## Task description
Everything from the line containing "競合状態を防ぐためには、共有" through the final line of the records must be transcribed verbatim; nothing else belongs in the result.

Content starts

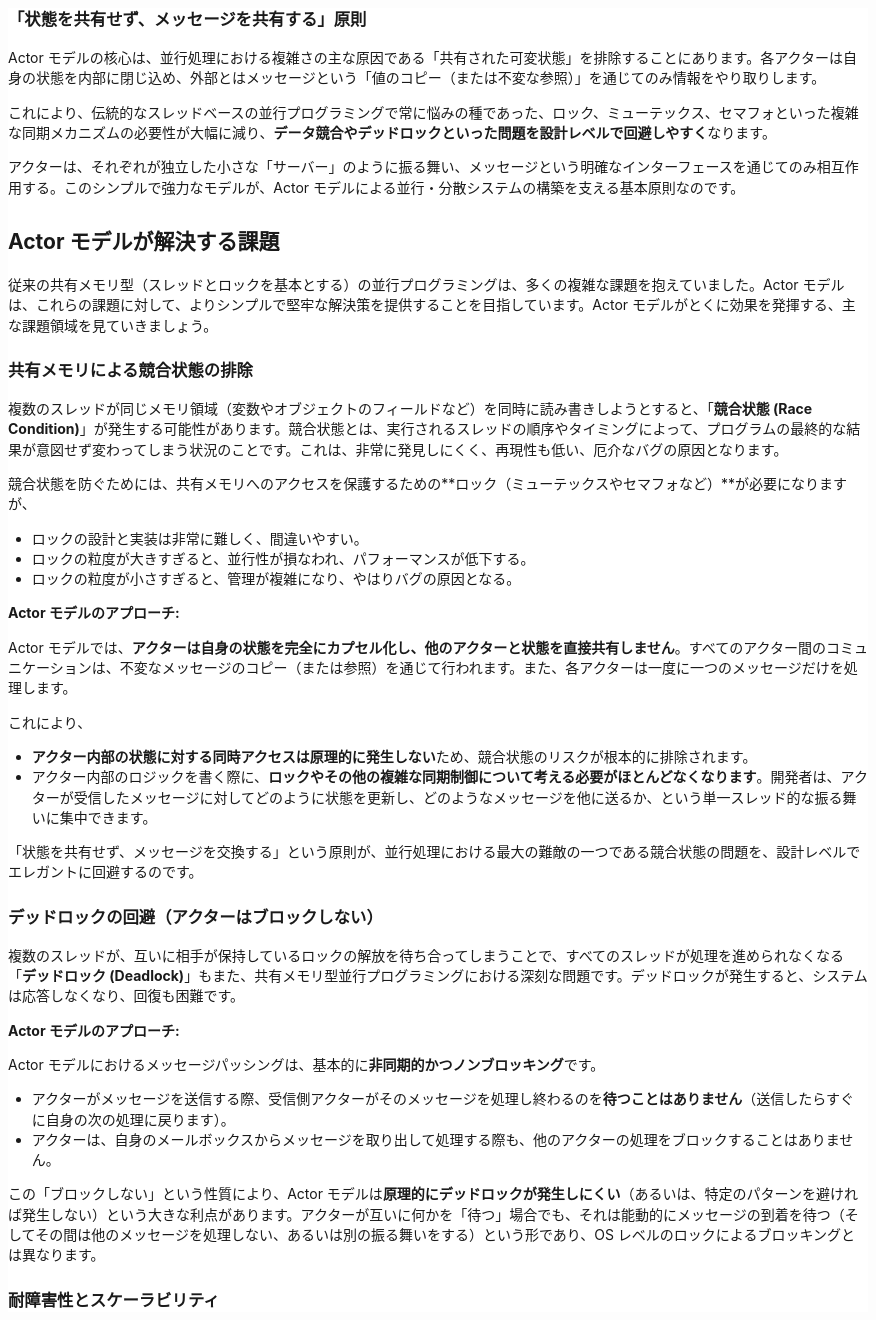 ### 「状態を共有せず、メッセージを共有する」原則

Actor モデルの核心は、並行処理における複雑さの主な原因である「共有された可変状態」を排除することにあります。各アクターは自身の状態を内部に閉じ込め、外部とはメッセージという「値のコピー（または不変な参照）」を通じてのみ情報をやり取りします。

これにより、伝統的なスレッドベースの並行プログラミングで常に悩みの種であった、ロック、ミューテックス、セマフォといった複雑な同期メカニズムの必要性が大幅に減り、**データ競合やデッドロックといった問題を設計レベルで回避しやすく**なります。

アクターは、それぞれが独立した小さな「サーバー」のように振る舞い、メッセージという明確なインターフェースを通じてのみ相互作用する。このシンプルで強力なモデルが、Actor モデルによる並行・分散システムの構築を支える基本原則なのです。

## Actor モデルが解決する課題

従来の共有メモリ型（スレッドとロックを基本とする）の並行プログラミングは、多くの複雑な課題を抱えていました。Actor モデルは、これらの課題に対して、よりシンプルで堅牢な解決策を提供することを目指しています。Actor モデルがとくに効果を発揮する、主な課題領域を見ていきましょう。

### 共有メモリによる競合状態の排除

複数のスレッドが同じメモリ領域（変数やオブジェクトのフィールドなど）を同時に読み書きしようとすると、「**競合状態 (Race Condition)**」が発生する可能性があります。競合状態とは、実行されるスレッドの順序やタイミングによって、プログラムの最終的な結果が意図せず変わってしまう状況のことです。これは、非常に発見しにくく、再現性も低い、厄介なバグの原因となります。

競合状態を防ぐためには、共有メモリへのアクセスを保護するための**ロック（ミューテックスやセマフォなど）**が必要になりますが、

- ロックの設計と実装は非常に難しく、間違いやすい。
- ロックの粒度が大きすぎると、並行性が損なわれ、パフォーマンスが低下する。
- ロックの粒度が小さすぎると、管理が複雑になり、やはりバグの原因となる。

**Actor モデルのアプローチ:**

Actor モデルでは、**アクターは自身の状態を完全にカプセル化し、他のアクターと状態を直接共有しません**。すべてのアクター間のコミュニケーションは、不変なメッセージのコピー（または参照）を通じて行われます。また、各アクターは一度に一つのメッセージだけを処理します。

これにより、

- **アクター内部の状態に対する同時アクセスは原理的に発生しない**ため、競合状態のリスクが根本的に排除されます。
- アクター内部のロジックを書く際に、**ロックやその他の複雑な同期制御について考える必要がほとんどなくなります**。開発者は、アクターが受信したメッセージに対してどのように状態を更新し、どのようなメッセージを他に送るか、という単一スレッド的な振る舞いに集中できます。

「状態を共有せず、メッセージを交換する」という原則が、並行処理における最大の難敵の一つである競合状態の問題を、設計レベルでエレガントに回避するのです。

### デッドロックの回避（アクターはブロックしない）

複数のスレッドが、互いに相手が保持しているロックの解放を待ち合ってしまうことで、すべてのスレッドが処理を進められなくなる「**デッドロック (Deadlock)**」もまた、共有メモリ型並行プログラミングにおける深刻な問題です。デッドロックが発生すると、システムは応答しなくなり、回復も困難です。

**Actor モデルのアプローチ:**

Actor モデルにおけるメッセージパッシングは、基本的に**非同期的かつノンブロッキング**です。

- アクターがメッセージを送信する際、受信側アクターがそのメッセージを処理し終わるのを**待つことはありません**（送信したらすぐに自身の次の処理に戻ります）。
- アクターは、自身のメールボックスからメッセージを取り出して処理する際も、他のアクターの処理をブロックすることはありません。

この「ブロックしない」という性質により、Actor モデルは**原理的にデッドロックが発生しにくい**（あるいは、特定のパターンを避ければ発生しない）という大きな利点があります。アクターが互いに何かを「待つ」場合でも、それは能動的にメッセージの到着を待つ（そしてその間は他のメッセージを処理しない、あるいは別の振る舞いをする）という形であり、OS レベルのロックによるブロッキングとは異なります。

### 耐障害性とスケーラビリティ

Content ends

## Answer below
競合状態を防ぐためには、共有メモリへのアクセスを保護するための**ロック（ミューテックスやセマフォなど）**が必要になりますが、

- ロックの設計と実装は非常に難しく、間違いやすい。
- ロックの粒度が大きすぎると、並行性が損なわれ、パフォーマンスが低下する。
- ロックの粒度が小さすぎると、管理が複雑になり、やはりバグの原因となる。

**Actor モデルのアプローチ:**

Actor モデルでは、**アクターは自身の状態を完全にカプセル化し、他のアクターと状態を直接共有しません**。すべてのアクター間のコミュニケーションは、不変なメッセージのコピー（または参照）を通じて行われます。また、各アクターは一度に一つのメッセージだけを処理します。

これにより、

- **アクター内部の状態に対する同時アクセスは原理的に発生しない**ため、競合状態のリスクが根本的に排除されます。
- アクター内部のロジックを書く際に、**ロックやその他の複雑な同期制御について考える必要がほとんどなくなります**。開発者は、アクターが受信したメッセージに対してどのように状態を更新し、どのようなメッセージを他に送るか、という単一スレッド的な振る舞いに集中できます。

「状態を共有せず、メッセージを交換する」という原則が、並行処理における最大の難敵の一つである競合状態の問題を、設計レベルでエレガントに回避するのです。

### デッドロックの回避（アクターはブロックしない）

複数のスレッドが、互いに相手が保持しているロックの解放を待ち合ってしまうことで、すべてのスレッドが処理を進められなくなる「**デッドロック (Deadlock)**」もまた、共有メモリ型並行プログラミングにおける深刻な問題です。デッドロックが発生すると、システムは応答しなくなり、回復も困難です。

**Actor モデルのアプローチ:**

Actor モデルにおけるメッセージパッシングは、基本的に**非同期的かつノンブロッキング**です。

- アクターがメッセージを送信する際、受信側アクターがそのメッセージを処理し終わるのを**待つことはありません**（送信したらすぐに自身の次の処理に戻ります）。
- アクターは、自身のメールボックスからメッセージを取り出して処理する際も、他のアクターの処理をブロックすることはありません。

この「ブロックしない」という性質により、Actor モデルは**原理的にデッドロックが発生しにくい**（あるいは、特定のパターンを避ければ発生しない）という大きな利点があります。アクターが互いに何かを「待つ」場合でも、それは能動的にメッセージの到着を待つ（そしてその間は他のメッセージを処理しない、あるいは別の振る舞いをする）という形であり、OS レベルのロックによるブロッキングとは異なります。

### 耐障害性とスケーラビリティ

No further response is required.